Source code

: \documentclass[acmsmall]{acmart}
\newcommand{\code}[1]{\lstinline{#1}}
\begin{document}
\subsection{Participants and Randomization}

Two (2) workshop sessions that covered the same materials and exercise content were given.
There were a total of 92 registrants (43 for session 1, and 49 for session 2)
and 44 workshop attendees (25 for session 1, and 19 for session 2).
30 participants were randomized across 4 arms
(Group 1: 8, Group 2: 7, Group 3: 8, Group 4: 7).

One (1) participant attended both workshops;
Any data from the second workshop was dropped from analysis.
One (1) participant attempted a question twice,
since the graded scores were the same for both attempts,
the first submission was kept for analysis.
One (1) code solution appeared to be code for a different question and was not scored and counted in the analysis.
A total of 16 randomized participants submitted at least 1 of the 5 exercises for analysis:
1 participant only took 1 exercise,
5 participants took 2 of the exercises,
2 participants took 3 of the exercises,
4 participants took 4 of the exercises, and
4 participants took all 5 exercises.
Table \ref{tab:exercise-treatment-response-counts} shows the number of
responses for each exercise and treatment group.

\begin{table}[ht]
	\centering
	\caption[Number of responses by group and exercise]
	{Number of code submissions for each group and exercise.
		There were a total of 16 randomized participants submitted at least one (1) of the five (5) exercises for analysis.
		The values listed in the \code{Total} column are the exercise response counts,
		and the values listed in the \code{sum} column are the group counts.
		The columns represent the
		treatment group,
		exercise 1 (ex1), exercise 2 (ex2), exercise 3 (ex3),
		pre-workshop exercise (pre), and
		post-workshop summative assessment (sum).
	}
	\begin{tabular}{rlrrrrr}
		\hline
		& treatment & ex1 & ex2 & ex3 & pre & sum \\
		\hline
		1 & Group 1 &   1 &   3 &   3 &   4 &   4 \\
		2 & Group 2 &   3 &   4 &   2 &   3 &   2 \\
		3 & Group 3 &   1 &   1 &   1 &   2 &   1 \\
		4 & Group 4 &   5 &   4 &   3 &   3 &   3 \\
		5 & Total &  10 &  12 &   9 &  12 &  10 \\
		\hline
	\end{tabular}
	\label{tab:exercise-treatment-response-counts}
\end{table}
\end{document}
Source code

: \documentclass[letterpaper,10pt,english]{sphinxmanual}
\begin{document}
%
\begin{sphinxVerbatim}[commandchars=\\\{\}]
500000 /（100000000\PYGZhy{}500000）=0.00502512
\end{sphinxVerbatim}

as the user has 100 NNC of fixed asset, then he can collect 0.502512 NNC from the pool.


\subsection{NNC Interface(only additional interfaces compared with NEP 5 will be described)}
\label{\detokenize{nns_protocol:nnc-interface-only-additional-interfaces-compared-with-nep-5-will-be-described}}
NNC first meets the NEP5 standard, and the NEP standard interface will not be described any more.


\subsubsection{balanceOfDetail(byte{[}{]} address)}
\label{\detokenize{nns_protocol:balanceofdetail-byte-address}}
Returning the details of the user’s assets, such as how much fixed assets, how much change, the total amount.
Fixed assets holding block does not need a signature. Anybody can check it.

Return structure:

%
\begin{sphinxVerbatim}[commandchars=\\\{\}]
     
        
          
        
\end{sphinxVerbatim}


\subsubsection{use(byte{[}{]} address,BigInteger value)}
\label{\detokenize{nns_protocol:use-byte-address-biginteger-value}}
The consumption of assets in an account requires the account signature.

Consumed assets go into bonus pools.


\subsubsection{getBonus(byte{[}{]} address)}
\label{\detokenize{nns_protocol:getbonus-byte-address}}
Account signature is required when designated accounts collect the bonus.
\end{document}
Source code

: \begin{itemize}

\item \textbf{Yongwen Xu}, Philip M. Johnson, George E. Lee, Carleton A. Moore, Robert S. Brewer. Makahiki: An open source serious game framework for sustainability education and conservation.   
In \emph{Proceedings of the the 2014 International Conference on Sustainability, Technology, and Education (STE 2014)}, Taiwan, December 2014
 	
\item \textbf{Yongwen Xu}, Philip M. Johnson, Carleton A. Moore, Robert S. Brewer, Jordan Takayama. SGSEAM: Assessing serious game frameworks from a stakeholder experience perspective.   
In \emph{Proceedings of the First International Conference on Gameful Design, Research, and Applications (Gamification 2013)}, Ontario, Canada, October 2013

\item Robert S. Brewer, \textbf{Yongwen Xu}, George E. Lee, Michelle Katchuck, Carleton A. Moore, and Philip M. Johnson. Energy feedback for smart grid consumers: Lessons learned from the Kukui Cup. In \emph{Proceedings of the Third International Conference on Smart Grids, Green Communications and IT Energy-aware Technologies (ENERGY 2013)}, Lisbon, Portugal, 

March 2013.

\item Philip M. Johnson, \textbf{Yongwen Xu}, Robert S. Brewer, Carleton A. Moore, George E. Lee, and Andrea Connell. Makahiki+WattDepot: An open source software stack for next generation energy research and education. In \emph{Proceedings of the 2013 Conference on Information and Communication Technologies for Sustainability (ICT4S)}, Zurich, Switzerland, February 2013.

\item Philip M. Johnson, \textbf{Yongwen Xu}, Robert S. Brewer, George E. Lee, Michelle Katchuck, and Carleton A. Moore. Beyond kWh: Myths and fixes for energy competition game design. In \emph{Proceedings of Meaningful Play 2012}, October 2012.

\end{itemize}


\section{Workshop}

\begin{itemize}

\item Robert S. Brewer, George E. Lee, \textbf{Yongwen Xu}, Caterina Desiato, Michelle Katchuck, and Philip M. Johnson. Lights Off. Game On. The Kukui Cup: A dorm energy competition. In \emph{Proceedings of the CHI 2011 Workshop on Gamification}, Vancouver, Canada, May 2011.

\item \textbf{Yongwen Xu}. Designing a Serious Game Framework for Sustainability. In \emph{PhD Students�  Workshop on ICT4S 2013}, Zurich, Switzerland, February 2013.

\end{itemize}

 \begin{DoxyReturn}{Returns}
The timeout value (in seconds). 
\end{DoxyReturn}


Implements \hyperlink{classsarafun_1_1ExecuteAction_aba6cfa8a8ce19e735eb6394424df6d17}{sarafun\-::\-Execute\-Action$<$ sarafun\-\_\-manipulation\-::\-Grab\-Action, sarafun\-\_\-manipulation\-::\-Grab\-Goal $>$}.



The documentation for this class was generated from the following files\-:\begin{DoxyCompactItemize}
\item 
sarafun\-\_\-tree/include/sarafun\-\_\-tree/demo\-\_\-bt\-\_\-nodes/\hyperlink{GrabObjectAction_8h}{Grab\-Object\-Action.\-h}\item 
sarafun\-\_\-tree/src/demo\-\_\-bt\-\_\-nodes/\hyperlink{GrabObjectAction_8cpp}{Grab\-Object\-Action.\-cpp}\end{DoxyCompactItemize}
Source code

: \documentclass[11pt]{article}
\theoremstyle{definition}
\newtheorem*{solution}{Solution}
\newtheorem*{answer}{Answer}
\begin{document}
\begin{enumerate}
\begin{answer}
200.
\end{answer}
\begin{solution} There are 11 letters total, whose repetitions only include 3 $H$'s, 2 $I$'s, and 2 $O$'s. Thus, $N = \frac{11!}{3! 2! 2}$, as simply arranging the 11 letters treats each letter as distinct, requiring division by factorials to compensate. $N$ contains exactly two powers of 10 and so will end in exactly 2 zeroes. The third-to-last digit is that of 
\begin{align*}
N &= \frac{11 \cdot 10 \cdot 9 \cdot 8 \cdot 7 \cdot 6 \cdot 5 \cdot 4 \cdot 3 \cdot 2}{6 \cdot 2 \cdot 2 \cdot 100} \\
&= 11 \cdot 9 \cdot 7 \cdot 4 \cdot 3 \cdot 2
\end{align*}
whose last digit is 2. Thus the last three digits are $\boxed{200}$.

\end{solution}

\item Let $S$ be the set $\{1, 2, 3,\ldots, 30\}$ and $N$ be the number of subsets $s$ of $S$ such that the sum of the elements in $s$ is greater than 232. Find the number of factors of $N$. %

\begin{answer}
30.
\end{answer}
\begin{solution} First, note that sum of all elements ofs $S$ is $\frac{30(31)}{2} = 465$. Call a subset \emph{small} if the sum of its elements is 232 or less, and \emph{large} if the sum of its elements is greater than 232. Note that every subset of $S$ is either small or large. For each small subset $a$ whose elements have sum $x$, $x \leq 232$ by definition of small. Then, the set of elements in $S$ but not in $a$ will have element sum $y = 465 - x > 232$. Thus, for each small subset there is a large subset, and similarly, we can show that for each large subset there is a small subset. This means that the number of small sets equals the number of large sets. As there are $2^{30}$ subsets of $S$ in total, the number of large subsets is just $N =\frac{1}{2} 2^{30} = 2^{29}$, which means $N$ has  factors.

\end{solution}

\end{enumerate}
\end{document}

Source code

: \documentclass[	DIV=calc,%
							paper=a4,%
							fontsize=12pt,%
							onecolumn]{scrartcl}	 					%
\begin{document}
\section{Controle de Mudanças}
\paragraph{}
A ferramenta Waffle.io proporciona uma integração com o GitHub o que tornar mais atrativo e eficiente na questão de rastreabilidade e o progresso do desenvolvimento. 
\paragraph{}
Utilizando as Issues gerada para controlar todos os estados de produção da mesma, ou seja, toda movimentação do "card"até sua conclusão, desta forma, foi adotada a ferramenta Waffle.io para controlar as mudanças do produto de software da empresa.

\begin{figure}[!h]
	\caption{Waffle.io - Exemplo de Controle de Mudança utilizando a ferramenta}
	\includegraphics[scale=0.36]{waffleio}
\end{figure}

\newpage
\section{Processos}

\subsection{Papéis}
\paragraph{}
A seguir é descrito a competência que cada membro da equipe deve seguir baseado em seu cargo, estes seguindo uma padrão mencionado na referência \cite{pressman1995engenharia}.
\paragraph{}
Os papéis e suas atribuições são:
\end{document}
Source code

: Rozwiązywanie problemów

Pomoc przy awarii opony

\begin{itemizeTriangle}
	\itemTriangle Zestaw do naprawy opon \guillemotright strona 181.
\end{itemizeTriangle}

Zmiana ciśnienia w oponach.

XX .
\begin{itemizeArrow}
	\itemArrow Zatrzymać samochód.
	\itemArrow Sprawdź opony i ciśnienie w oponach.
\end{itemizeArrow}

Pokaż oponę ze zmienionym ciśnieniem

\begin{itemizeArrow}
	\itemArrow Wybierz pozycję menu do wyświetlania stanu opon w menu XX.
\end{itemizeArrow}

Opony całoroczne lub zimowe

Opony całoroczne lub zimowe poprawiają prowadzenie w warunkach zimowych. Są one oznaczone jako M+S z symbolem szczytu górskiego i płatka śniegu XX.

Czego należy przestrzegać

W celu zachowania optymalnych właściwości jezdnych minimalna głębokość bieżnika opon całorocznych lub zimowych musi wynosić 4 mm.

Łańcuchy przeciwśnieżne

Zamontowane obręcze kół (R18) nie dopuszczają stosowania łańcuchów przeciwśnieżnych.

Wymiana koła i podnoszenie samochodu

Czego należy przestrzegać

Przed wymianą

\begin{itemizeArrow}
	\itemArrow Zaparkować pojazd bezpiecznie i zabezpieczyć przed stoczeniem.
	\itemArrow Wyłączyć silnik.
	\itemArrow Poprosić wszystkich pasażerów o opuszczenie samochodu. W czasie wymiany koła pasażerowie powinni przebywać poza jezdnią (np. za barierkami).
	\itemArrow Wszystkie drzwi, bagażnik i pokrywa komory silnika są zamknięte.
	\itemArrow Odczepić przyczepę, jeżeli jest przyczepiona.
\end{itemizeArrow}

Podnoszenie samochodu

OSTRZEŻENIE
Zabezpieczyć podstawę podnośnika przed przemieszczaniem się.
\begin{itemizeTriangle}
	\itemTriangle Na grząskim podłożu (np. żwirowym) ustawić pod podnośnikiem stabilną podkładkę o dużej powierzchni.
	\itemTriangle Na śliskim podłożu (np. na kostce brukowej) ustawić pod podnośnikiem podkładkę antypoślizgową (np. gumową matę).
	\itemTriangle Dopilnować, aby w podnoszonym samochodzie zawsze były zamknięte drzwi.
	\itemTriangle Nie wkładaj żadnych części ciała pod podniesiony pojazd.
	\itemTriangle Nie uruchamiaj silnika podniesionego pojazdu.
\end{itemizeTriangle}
══════════
Work order -
With the first line of the material as the start and the line containing "There were a total of 92" as the end, repeat that span exactly and add nothing.

Task answer -
Source code

: \documentclass[acmsmall]{acmart}
\newcommand{\code}[1]{\lstinline{#1}}
\begin{document}
\subsection{Participants and Randomization}

Two (2) workshop sessions that covered the same materials and exercise content were given.
There were a total of 92 registrants (43 for session 1, and 49 for session 2)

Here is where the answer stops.